[Source records]

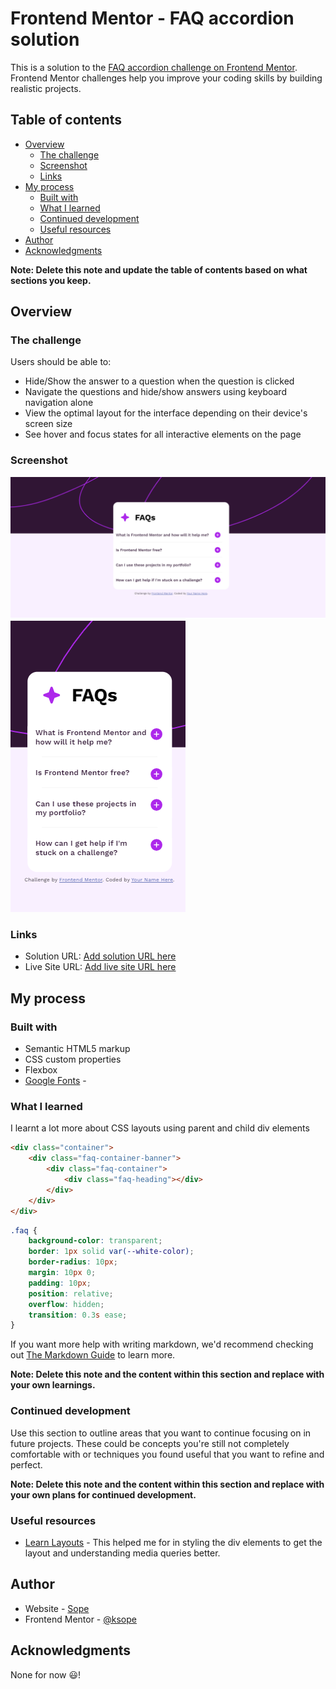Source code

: # Frontend Mentor - FAQ accordion solution

This is a solution to the [FAQ accordion challenge on Frontend Mentor](https://www.frontendmentor.io/challenges/faq-accordion-wyfFdeBwBz). Frontend Mentor challenges help you improve your coding skills by building realistic projects.

## Table of contents

-   [Overview](#overview)
    -   [The challenge](#the-challenge)
    -   [Screenshot](#screenshot)
    -   [Links](#links)
-   [My process](#my-process)
    -   [Built with](#built-with)
    -   [What I learned](#what-i-learned)
    -   [Continued development](#continued-development)
    -   [Useful resources](#useful-resources)
-   [Author](#author)
-   [Acknowledgments](#acknowledgments)

**Note: Delete this note and update the table of contents based on what sections you keep.**

## Overview

### The challenge

Users should be able to:

-   Hide/Show the answer to a question when the question is clicked
-   Navigate the questions and hide/show answers using keyboard navigation alone
-   View the optimal layout for the interface depending on their device's screen size
-   See hover and focus states for all interactive elements on the page

### Screenshot

![desktop screenshot](./screenshot_desktop.png)
![mobile screenshot](./screenshot_mobile.png)

### Links

-   Solution URL: [Add solution URL here](https://your-solution-url.com)
-   Live Site URL: [Add live site URL here](https://your-live-site-url.com)

## My process

### Built with

-   Semantic HTML5 markup
-   CSS custom properties
-   Flexbox
-   [Google Fonts](https://fonts.google.com/?query=work+sans) -

### What I learned

I learnt a lot more about CSS layouts using parent and child div elements

```html
<div class="container">
    <div class="faq-container-banner">
        <div class="faq-container">
            <div class="faq-heading"></div>
        </div>
    </div>
</div>
```

```css
.faq {
    background-color: transparent;
    border: 1px solid var(--white-color);
    border-radius: 10px;
    margin: 10px 0;
    padding: 10px;
    position: relative;
    overflow: hidden;
    transition: 0.3s ease;
}
```

If you want more help with writing markdown, we'd recommend checking out [The Markdown Guide](https://www.markdownguide.org/) to learn more.

**Note: Delete this note and the content within this section and replace with your own learnings.**

### Continued development

Use this section to outline areas that you want to continue focusing on in future projects. These could be concepts you're still not completely comfortable with or techniques you found useful that you want to refine and perfect.

**Note: Delete this note and the content within this section and replace with your own plans for continued development.**

### Useful resources

-   [Learn Layouts](https://learnlayout.com/) - This helped me for in styling the div elements to get the layout and understanding media queries better.

## Author

-   Website - [Sope](https://ksopedev-site.netlify.app/)
-   Frontend Mentor - [@ksope](https://www.frontendmentor.io/profile/ksope)

## Acknowledgments

None for now 😃!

** TASK DETAILS **
Across the entries above, find the lines with the string "learned" and copy them.

** ANSWER BOX **
    -   [What I learned](#what-i-learned)
### What I learned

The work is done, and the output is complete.